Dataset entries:
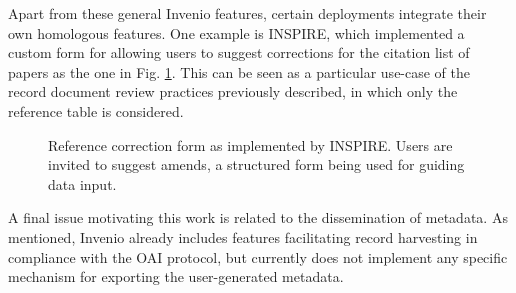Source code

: Apart from these general Invenio features, certain deployments integrate their
own homologous features. One example is INSPIRE, which implemented a custom
form for allowing users to suggest corrections for the citation list of papers
as the one in Fig. \ref{fig:inspire}. This can be seen as a particular use-case
of the record document review practices previously described, in which only the
reference table is considered.

\begin{figure}[!ht]
  \centering
  \caption[Reference correction form as implemented by INSPIRE.]
          {Reference correction form as implemented by INSPIRE. Users are
           invited to suggest amends, a structured form being used for guiding
           data input.}
  \label{fig:inspire}
\end{figure}

A final issue motivating this work is related to the dissemination of metadata.
As mentioned, Invenio already includes features facilitating record harvesting
in compliance with the OAI protocol, but currently does not implement any
specific mechanism for exporting the user-generated metadata.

**To do:**
Using the data above, return every line that contains the string "features".

**Task solution:**
: Apart from these general Invenio features, certain deployments integrate their
own homologous features. One example is INSPIRE, which implemented a custom
As mentioned, Invenio already includes features facilitating record harvesting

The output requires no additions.